◆ TASK DESCRIPTION
Set down each entry below exactly as written, keeping the pictures out.
== THE DATA
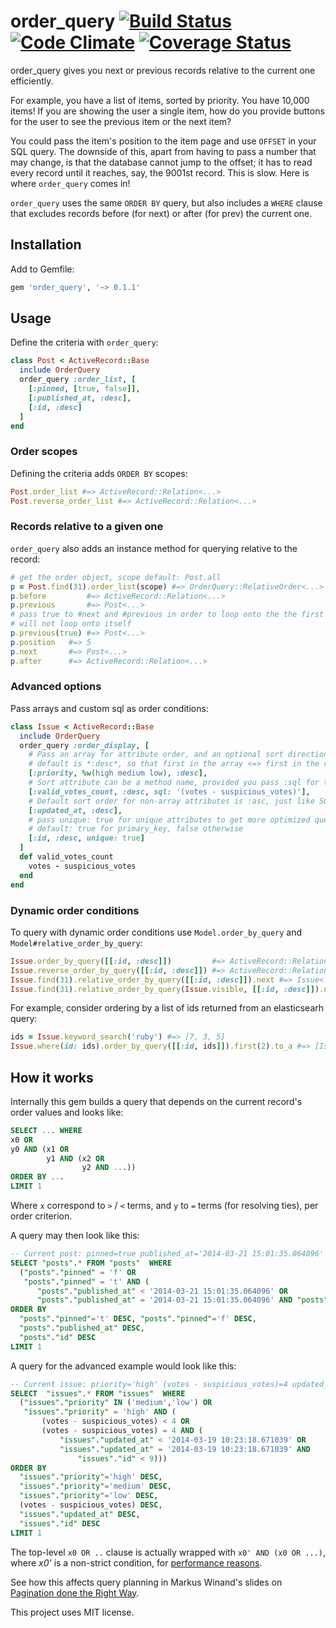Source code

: # order_query [![Build Status][travis-badge]][travis] [![Code Climate][codeclimate-badge]][codeclimate] [![Coverage Status][coveralls-badge]][coveralls]

order_query gives you next or previous records relative to the current one efficiently.

For example, you have a list of items, sorted by priority. You have 10,000 items!
If you are showing the user a single item, how do you provide buttons for the user to see the previous item or the next item?

You could pass the item's position to the item page and use `OFFSET` in your SQL query.
The downside of this, apart from having to pass a number that may change, is that the database cannot jump to the offset; it has to read every record until it reaches, say, the 9001st record.
This is slow. Here is where `order_query` comes in!

`order_query` uses the same `ORDER BY` query, but also includes a `WHERE` clause that excludes records before (for next) or after (for prev) the current one.

## Installation

Add to Gemfile:

```ruby
gem 'order_query', '~> 0.1.1'
```

## Usage

Define the criteria with `order_query`:

```ruby
class Post < ActiveRecord::Base
  include OrderQuery
  order_query :order_list, [
    [:pinned, [true, false]],
    [:published_at, :desc],
    [:id, :desc]
  ]
end
```

### Order scopes

Defining the criteria adds `ORDER BY` scopes:

```ruby
Post.order_list #=> ActiveRecord::Relation<...>
Post.reverse_order_list #=> ActiveRecord::Relation<...>
```

### Records relative to a given one

`order_query` also adds an instance method for querying relative to the record:

```ruby
# get the order object, scope default: Post.all
p = Post.find(31).order_list(scope) #=> OrderQuery::RelativeOrder<...>
p.before         #=> ActiveRecord::Relation<...>
p.previous       #=> Post<...>
# pass true to #next and #previous in order to loop onto the the first / last record
# will not loop onto itself
p.previous(true) #=> Post<...>
p.position   #=> 5
p.next       #=> Post<...>
p.after      #=> ActiveRecord::Relation<...>
```

### Advanced options

Pass arrays and custom sql as order conditions:

```ruby
class Issue < ActiveRecord::Base
  include OrderQuery
  order_query :order_display, [
    # Pass an array for attribute order, and an optional sort direction for the array,
    # default is *:desc*, so that first in the array <=> first in the result
    [:priority, %w(high medium low), :desc],
    # Sort attribute can be a method name, provided you pass :sql for the attribute
    [:valid_votes_count, :desc, sql: '(votes - suspicious_votes)'],
    # Default sort order for non-array attributes is :asc, just like SQL
    [:updated_at, :desc],
    # pass unique: true for unique attributes to get more optimized queries
    # default: true for primary_key, false otherwise
    [:id, :desc, unique: true]
  ]
  def valid_votes_count
    votes - suspicious_votes
  end
end
```

### Dynamic order conditions

To query with dynamic order conditions use `Model.order_by_query` and `Model#relative_order_by_query`:

```ruby
Issue.order_by_query([[:id, :desc]])         #=> ActiveRecord::Relation<...>
Issue.reverse_order_by_query([[:id, :desc]]) #=> ActiveRecord::Relation<...>
Issue.find(31).relative_order_by_query([[:id, :desc]]).next #=> Issue<...>
Issue.find(31).relative_order_by_query(Issue.visible, [[:id, :desc]]).next #=> Issue<...>
```

For example, consider ordering by a list of ids returned from an elasticsearh query:

```ruby
ids = Issue.keyword_search('ruby') #=> [7, 3, 5]
Issue.where(id: ids).order_by_query([[:id, ids]]).first(2).to_a #=> [Issue<id=7>, Issue<id=3>]
```

## How it works

Internally this gem builds a query that depends on the current record's order values and looks like:

```sql
SELECT ... WHERE
x0 OR
y0 AND (x1 OR
        y1 AND (x2 OR
                y2 AND ...))
ORDER BY ...
LIMIT 1
```

Where `x` correspond to `>` / `<` terms, and `y` to `=` terms (for resolving ties), per order criterion.

A query may then look like this:

```sql
-- Current post: pinned=true published_at='2014-03-21 15:01:35.064096' id=9
SELECT "posts".* FROM "posts"  WHERE
  ("posts"."pinned" = 'f' OR
   "posts"."pinned" = 't' AND (
      "posts"."published_at" < '2014-03-21 15:01:35.064096' OR
      "posts"."published_at" = '2014-03-21 15:01:35.064096' AND "posts"."id" < 9))
ORDER BY
  "posts"."pinned"='t' DESC, "posts"."pinned"='f' DESC,
  "posts"."published_at" DESC,
  "posts"."id" DESC
LIMIT 1
```

A query for the advanced example would look like this:

```sql
-- Current issue: priority='high' (votes - suspicious_votes)=4 updated_at='2014-03-19 10:23:18.671039' id=9
SELECT  "issues".* FROM "issues"  WHERE
  ("issues"."priority" IN ('medium','low') OR
   "issues"."priority" = 'high' AND (
       (votes - suspicious_votes) < 4 OR
       (votes - suspicious_votes) = 4 AND (
           "issues"."updated_at" < '2014-03-19 10:23:18.671039' OR
           "issues"."updated_at" = '2014-03-19 10:23:18.671039' AND
               "issues"."id" < 9)))
ORDER BY
  "issues"."priority"='high' DESC,
  "issues"."priority"='medium' DESC,
  "issues"."priority"='low' DESC,
  (votes - suspicious_votes) DESC,
  "issues"."updated_at" DESC,
  "issues"."id" DESC
LIMIT 1
```

The top-level `x0 OR ..` clause is actually wrapped with `x0' AND (x0 OR ...)`, where *x0'* is a non-strict condition,
for [performance reasons](https://github.com/glebm/order_query/issues/3).

See how this affects query planning in Markus Winand's slides on [Pagination done the Right Way](http://use-the-index-luke.com/blog/2013-07/pagination-done-the-postgresql-way).

This project uses MIT license.


[travis]: http://travis-ci.org/glebm/order_query
[travis-badge]: http://img.shields.io/travis/glebm/order_query.svg
[gemnasium]: https://gemnasium.com/glebm/order_query
[codeclimate]: https://codeclimate.com/github/glebm/order_query
[codeclimate-badge]: http://img.shields.io/codeclimate/github/glebm/order_query.svg
[coveralls]: https://coveralls.io/r/glebm/order_query
[coveralls-badge]: http://img.shields.io/coveralls/glebm/order_query.svg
====
◆ ANSWER TO THIS EXERCISE
Source code

: # order_query [![Build Status][travis-badge]][travis] [![Code Climate][codeclimate-badge]][codeclimate] [![Coverage Status][coveralls-badge]][coveralls]

order_query gives you next or previous records relative to the current one efficiently.

For example, you have a list of items, sorted by priority. You have 10,000 items!
If you are showing the user a single item, how do you provide buttons for the user to see the previous item or the next item?

You could pass the item's position to the item page and use `OFFSET` in your SQL query.
The downside of this, apart from having to pass a number that may change, is that the database cannot jump to the offset; it has to read every record until it reaches, say, the 9001st record.
This is slow. Here is where `order_query` comes in!

`order_query` uses the same `ORDER BY` query, but also includes a `WHERE` clause that excludes records before (for next) or after (for prev) the current one.

## Installation

Add to Gemfile:

```ruby
gem 'order_query', '~> 0.1.1'
```

## Usage

Define the criteria with `order_query`:

```ruby
class Post < ActiveRecord::Base
  include OrderQuery
  order_query :order_list, [
    [:pinned, [true, false]],
    [:published_at, :desc],
    [:id, :desc]
  ]
end
```

### Order scopes

Defining the criteria adds `ORDER BY` scopes:

```ruby
Post.order_list #=> ActiveRecord::Relation<...>
Post.reverse_order_list #=> ActiveRecord::Relation<...>
```

### Records relative to a given one

`order_query` also adds an instance method for querying relative to the record:

```ruby
# get the order object, scope default: Post.all
p = Post.find(31).order_list(scope) #=> OrderQuery::RelativeOrder<...>
p.before         #=> ActiveRecord::Relation<...>
p.previous       #=> Post<...>
# pass true to #next and #previous in order to loop onto the the first / last record
# will not loop onto itself
p.previous(true) #=> Post<...>
p.position   #=> 5
p.next       #=> Post<...>
p.after      #=> ActiveRecord::Relation<...>
```

### Advanced options

Pass arrays and custom sql as order conditions:

```ruby
class Issue < ActiveRecord::Base
  include OrderQuery
  order_query :order_display, [
    # Pass an array for attribute order, and an optional sort direction for the array,
    # default is *:desc*, so that first in the array <=> first in the result
    [:priority, %w(high medium low), :desc],
    # Sort attribute can be a method name, provided you pass :sql for the attribute
    [:valid_votes_count, :desc, sql: '(votes - suspicious_votes)'],
    # Default sort order for non-array attributes is :asc, just like SQL
    [:updated_at, :desc],
    # pass unique: true for unique attributes to get more optimized queries
    # default: true for primary_key, false otherwise
    [:id, :desc, unique: true]
  ]
  def valid_votes_count
    votes - suspicious_votes
  end
end
```

### Dynamic order conditions

To query with dynamic order conditions use `Model.order_by_query` and `Model#relative_order_by_query`:

```ruby
Issue.order_by_query([[:id, :desc]])         #=> ActiveRecord::Relation<...>
Issue.reverse_order_by_query([[:id, :desc]]) #=> ActiveRecord::Relation<...>
Issue.find(31).relative_order_by_query([[:id, :desc]]).next #=> Issue<...>
Issue.find(31).relative_order_by_query(Issue.visible, [[:id, :desc]]).next #=> Issue<...>
```

For example, consider ordering by a list of ids returned from an elasticsearh query:

```ruby
ids = Issue.keyword_search('ruby') #=> [7, 3, 5]
Issue.where(id: ids).order_by_query([[:id, ids]]).first(2).to_a #=> [Issue<id=7>, Issue<id=3>]
```

## How it works

Internally this gem builds a query that depends on the current record's order values and looks like:

```sql
SELECT ... WHERE
x0 OR
y0 AND (x1 OR
        y1 AND (x2 OR
                y2 AND ...))
ORDER BY ...
LIMIT 1
```

Where `x` correspond to `>` / `<` terms, and `y` to `=` terms (for resolving ties), per order criterion.

A query may then look like this:

```sql
-- Current post: pinned=true published_at='2014-03-21 15:01:35.064096' id=9
SELECT "posts".* FROM "posts"  WHERE
  ("posts"."pinned" = 'f' OR
   "posts"."pinned" = 't' AND (
      "posts"."published_at" < '2014-03-21 15:01:35.064096' OR
      "posts"."published_at" = '2014-03-21 15:01:35.064096' AND "posts"."id" < 9))
ORDER BY
  "posts"."pinned"='t' DESC, "posts"."pinned"='f' DESC,
  "posts"."published_at" DESC,
  "posts"."id" DESC
LIMIT 1
```

A query for the advanced example would look like this:

```sql
-- Current issue: priority='high' (votes - suspicious_votes)=4 updated_at='2014-03-19 10:23:18.671039' id=9
SELECT  "issues".* FROM "issues"  WHERE
  ("issues"."priority" IN ('medium','low') OR
   "issues"."priority" = 'high' AND (
       (votes - suspicious_votes) < 4 OR
       (votes - suspicious_votes) = 4 AND (
           "issues"."updated_at" < '2014-03-19 10:23:18.671039' OR
           "issues"."updated_at" = '2014-03-19 10:23:18.671039' AND
               "issues"."id" < 9)))
ORDER BY
  "issues"."priority"='high' DESC,
  "issues"."priority"='medium' DESC,
  "issues"."priority"='low' DESC,
  (votes - suspicious_votes) DESC,
  "issues"."updated_at" DESC,
  "issues"."id" DESC
LIMIT 1
```

The top-level `x0 OR ..` clause is actually wrapped with `x0' AND (x0 OR ...)`, where *x0'* is a non-strict condition,
for [performance reasons](https://github.com/glebm/order_query/issues/3).

See how this affects query planning in Markus Winand's slides on [Pagination done the Right Way](http://use-the-index-luke.com/blog/2013-07/pagination-done-the-postgresql-way).

This project uses MIT license.


[travis]: http://travis-ci.org/glebm/order_query
[travis-badge]: http://img.shields.io/travis/glebm/order_query.svg
[gemnasium]: https://gemnasium.com/glebm/order_query
[codeclimate]: https://codeclimate.com/github/glebm/order_query
[codeclimate-badge]: http://img.shields.io/codeclimate/github/glebm/order_query.svg
[coveralls]: https://coveralls.io/r/glebm/order_query
[coveralls-badge]: http://img.shields.io/coveralls/glebm/order_query.svg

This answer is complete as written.